Resistance is futile

ResistanceIsFutileNo, this is not about seven of nine, the only attractive Borg I know of. This post from Brick started all of this. Before we knew it, local repeaters were buzzing with endless (mainly humorous) discussions about zero ohm resistors. It was impossible to miss the disturbance in the Force when these wolf packs of hams were diving into the theory.

I actually located some shops selling these things, and e-mailed them if they could offer a version with 1% tolerance rings printed on them. Some sellers had a good laugh, some didn’t know what to say.

But, let’s start with correcting the title of this post. Resistance isn’t futile, it is voltage divided by current. We call it Ohm’s law.

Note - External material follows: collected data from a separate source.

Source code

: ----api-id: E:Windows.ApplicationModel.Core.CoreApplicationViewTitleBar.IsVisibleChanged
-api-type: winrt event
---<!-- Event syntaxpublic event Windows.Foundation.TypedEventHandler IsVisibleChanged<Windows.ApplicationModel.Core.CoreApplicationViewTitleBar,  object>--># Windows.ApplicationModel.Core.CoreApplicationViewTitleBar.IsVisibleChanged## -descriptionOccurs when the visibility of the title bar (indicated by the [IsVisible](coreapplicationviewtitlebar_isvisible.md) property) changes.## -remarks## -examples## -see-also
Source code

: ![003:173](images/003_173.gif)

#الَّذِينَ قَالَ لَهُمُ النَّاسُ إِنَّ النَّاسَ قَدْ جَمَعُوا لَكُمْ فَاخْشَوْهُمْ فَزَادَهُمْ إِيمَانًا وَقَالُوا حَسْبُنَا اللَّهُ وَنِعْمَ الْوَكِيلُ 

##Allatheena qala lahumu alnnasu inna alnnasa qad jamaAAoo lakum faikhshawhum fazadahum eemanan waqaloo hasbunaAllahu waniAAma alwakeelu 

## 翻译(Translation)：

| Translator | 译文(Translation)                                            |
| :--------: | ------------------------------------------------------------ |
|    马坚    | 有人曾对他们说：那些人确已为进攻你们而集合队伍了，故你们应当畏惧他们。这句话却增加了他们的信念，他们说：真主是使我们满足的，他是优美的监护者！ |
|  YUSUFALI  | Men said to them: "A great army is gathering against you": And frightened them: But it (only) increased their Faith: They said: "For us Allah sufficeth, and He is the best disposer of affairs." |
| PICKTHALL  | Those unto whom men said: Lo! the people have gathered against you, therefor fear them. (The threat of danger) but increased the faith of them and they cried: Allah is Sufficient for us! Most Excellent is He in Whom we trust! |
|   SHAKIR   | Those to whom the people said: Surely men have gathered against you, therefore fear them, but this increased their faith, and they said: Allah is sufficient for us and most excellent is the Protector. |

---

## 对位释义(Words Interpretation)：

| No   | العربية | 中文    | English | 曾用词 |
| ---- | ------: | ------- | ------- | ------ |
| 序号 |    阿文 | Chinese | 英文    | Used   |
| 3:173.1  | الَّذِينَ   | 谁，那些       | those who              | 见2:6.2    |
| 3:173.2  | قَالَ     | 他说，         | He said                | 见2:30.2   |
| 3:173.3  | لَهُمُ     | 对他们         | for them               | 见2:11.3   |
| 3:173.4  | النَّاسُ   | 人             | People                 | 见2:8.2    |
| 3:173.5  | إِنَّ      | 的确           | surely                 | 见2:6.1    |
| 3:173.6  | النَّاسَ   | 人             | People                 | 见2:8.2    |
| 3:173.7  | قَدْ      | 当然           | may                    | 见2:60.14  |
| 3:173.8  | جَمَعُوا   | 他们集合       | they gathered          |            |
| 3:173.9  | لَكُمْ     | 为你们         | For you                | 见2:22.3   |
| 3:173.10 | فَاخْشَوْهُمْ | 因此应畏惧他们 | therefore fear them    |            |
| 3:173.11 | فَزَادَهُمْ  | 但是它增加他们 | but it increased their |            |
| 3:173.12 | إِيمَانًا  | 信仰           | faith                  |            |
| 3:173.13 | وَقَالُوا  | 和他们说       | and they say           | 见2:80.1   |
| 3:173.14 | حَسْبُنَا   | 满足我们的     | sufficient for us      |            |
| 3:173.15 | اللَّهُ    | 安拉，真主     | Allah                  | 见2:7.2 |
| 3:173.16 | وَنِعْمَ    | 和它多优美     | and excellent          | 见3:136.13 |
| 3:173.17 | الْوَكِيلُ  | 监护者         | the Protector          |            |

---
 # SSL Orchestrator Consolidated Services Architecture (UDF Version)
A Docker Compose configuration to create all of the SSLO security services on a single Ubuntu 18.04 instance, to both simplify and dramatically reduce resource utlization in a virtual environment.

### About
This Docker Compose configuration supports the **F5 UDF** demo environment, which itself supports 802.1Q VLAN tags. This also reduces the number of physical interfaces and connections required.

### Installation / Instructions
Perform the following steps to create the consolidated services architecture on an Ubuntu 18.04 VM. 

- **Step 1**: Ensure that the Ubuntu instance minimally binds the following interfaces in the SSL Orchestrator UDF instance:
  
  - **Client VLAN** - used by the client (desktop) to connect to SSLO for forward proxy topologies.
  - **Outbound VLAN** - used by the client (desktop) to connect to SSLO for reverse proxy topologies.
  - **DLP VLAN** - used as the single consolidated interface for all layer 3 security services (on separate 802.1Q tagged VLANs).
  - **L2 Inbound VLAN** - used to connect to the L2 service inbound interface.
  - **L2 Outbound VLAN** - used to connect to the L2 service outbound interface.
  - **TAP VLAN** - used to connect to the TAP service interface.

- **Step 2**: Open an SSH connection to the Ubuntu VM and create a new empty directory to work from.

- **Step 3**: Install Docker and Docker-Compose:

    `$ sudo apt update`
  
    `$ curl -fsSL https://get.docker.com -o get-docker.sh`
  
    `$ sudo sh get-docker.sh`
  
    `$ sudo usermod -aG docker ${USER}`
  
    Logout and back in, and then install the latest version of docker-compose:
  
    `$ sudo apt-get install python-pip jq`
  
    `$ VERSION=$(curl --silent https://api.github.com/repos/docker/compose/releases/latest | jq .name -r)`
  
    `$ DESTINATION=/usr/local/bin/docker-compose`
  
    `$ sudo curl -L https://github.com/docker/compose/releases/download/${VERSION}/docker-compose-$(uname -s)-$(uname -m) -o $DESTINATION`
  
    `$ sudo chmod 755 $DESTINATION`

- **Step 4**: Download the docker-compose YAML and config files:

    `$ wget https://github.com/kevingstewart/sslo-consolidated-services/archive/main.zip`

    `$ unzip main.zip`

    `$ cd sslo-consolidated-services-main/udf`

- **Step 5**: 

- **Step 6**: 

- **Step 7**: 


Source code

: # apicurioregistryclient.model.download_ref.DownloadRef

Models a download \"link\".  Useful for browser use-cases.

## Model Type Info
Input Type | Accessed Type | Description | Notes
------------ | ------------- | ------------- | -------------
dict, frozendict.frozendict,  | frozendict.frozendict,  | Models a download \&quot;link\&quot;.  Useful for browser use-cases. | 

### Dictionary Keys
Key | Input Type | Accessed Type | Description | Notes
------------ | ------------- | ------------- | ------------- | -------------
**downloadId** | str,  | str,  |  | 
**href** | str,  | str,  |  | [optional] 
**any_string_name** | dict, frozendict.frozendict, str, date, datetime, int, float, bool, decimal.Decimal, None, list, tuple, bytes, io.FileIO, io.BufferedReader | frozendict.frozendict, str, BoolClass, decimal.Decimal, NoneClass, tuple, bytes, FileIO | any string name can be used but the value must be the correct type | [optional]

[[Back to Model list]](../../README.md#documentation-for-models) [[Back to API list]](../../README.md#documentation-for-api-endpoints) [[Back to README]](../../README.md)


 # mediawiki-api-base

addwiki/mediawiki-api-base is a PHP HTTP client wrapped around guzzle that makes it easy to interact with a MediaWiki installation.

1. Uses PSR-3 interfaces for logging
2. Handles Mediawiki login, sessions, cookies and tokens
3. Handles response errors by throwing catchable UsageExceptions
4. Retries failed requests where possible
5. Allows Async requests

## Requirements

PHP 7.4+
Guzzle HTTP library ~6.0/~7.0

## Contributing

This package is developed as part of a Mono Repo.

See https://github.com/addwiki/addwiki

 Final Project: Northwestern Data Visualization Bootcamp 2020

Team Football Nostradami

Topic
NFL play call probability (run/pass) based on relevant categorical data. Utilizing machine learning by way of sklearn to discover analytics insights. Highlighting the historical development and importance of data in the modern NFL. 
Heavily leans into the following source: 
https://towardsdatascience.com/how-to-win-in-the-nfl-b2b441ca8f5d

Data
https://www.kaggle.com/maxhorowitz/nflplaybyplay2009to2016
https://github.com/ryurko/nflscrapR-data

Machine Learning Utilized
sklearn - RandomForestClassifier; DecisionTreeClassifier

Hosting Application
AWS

OhmsLaw.svgI never could fault this law, until I ran into those damned zero ohm resistors. Let’s assume that we don’t know the current, but we do know the voltage and the resistance. Piece of cake, you would say, just divide the voltage by the resistance. OK, fine, now insert a zero ohm resistor. From that point on you can’t avoid dividing by zero.

This is an interesting situation: technically you can’t divide by zero, because the outcome will always be undefined. In Dutch: “Delen door nul is flauwekul.”

This must be the reason for many transceivers to fail when 0Ω resistors are part of the design. I know of hams who ignore these dangers completely and solder these things in to perform a MARS/CAP modification. The poor bastards. This post, based on scientifically proved facts and written by a trustworthy radio amateur, should be enough to scare them off.

5 comments on “Resistance is futile

  1. More impressive than 0 ohm resistors are the results that can be achieved with a fractional ohm resistor. A .1 ohm resistor in the right place can increase radio performance by up to 3dB.